The compensation of the management employees of the Peters Business 
and the Peters Consumer Water Soluble Fertilizer Business shall be 
based in significant part on the sales of the Peters Business or the 
Peters Consumer Water Soluble Fertilizer Business, as applicable. 
Scotts shall facilitate the efforts of the Peters Business and the 
Peters Consumer Water Soluble Fertilizer Business to promote Peters 
products (including, but not limited to Peters Consumer Water 
Soluble Fertilizer products) to retailers, both at trade shows and 
otherwise, pending the divestiture required by the Consent Order. 
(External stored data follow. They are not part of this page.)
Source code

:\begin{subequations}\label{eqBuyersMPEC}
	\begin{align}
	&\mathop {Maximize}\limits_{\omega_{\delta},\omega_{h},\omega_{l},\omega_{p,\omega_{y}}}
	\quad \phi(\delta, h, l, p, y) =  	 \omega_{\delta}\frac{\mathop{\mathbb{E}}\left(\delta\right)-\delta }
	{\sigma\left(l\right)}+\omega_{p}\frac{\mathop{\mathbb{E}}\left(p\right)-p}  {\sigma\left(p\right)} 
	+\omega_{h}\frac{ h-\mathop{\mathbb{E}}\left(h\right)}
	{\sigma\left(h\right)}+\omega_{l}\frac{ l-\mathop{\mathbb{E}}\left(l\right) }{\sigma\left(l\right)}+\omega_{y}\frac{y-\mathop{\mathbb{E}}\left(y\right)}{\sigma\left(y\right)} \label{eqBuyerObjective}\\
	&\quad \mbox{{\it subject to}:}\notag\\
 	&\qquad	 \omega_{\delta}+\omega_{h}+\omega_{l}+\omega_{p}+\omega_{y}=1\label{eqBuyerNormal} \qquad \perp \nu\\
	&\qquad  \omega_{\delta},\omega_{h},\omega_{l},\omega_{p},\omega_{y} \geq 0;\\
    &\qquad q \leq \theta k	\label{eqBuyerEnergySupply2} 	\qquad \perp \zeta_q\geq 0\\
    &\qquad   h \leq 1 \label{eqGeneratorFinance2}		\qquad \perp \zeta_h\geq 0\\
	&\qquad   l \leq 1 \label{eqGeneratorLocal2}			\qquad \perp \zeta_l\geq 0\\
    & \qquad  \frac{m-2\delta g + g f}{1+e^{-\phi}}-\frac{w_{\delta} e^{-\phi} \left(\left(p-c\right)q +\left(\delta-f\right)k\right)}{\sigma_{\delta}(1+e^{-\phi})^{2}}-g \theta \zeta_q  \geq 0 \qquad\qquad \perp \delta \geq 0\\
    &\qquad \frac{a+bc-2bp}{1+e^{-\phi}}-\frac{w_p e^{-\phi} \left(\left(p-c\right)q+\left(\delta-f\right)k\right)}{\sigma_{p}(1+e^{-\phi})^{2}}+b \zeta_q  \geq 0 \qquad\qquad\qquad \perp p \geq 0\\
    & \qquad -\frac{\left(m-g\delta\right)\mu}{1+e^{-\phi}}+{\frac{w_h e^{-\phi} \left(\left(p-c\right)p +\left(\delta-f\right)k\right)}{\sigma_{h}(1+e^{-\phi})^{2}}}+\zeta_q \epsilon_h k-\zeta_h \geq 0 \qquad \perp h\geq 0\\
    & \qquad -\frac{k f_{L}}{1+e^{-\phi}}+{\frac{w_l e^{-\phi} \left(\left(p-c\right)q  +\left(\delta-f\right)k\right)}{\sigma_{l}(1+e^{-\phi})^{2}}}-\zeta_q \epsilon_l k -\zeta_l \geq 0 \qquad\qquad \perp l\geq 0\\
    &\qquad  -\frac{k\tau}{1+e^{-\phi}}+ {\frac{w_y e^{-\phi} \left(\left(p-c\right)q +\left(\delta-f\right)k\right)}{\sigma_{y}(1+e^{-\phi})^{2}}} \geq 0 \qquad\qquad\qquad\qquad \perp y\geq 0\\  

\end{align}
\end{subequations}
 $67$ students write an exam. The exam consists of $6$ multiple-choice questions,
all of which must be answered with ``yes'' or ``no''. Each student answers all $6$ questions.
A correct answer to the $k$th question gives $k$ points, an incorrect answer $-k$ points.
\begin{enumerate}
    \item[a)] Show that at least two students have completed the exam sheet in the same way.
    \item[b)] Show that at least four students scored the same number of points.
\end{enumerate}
Scotts' obligation to facilitate those efforts shall include, 
without limitation, permitting the Peters Business and the Peters 
Consumer Water Soluble Fertilizer Business to participate either 
with Scotts or independently in all industry trade shows. Scotts 
shall provide the Peters Business and the Peters Consumer Water 
Soluble Fertilizer Business with any funds to accomplish the 
foregoing.
    g. Scotts shall cause the Peters Consumer Water Soluble 
Fertilizer Business to expend in 1995 at an annual rate at least 
equal to the funds expended for 1993 or 1994 (whichever is greater) 
for advertising and promotion of Peters Consumer Water Soluble 
Fertilizer during 1995 and shall cause the Peters Consumer Water 
Soluble Fertilizer Business to increase such spending as reasonably 
necessary in light of competitive conditions. If the Peters Consumer 
Water Soluble Fertilizer Business is not divested by December 31, 
1995, then Scotts shall thereafter cause the Peters Consumer Water 
Soluble Fertilizer Business to expend for advertising and promotion 
of Peters Consumer Water Soluble Fertilizer at an annual rate of no 
less than 200 percent of the amount expended for 1995 for that 
purpose until such time as divestiture has been accomplished.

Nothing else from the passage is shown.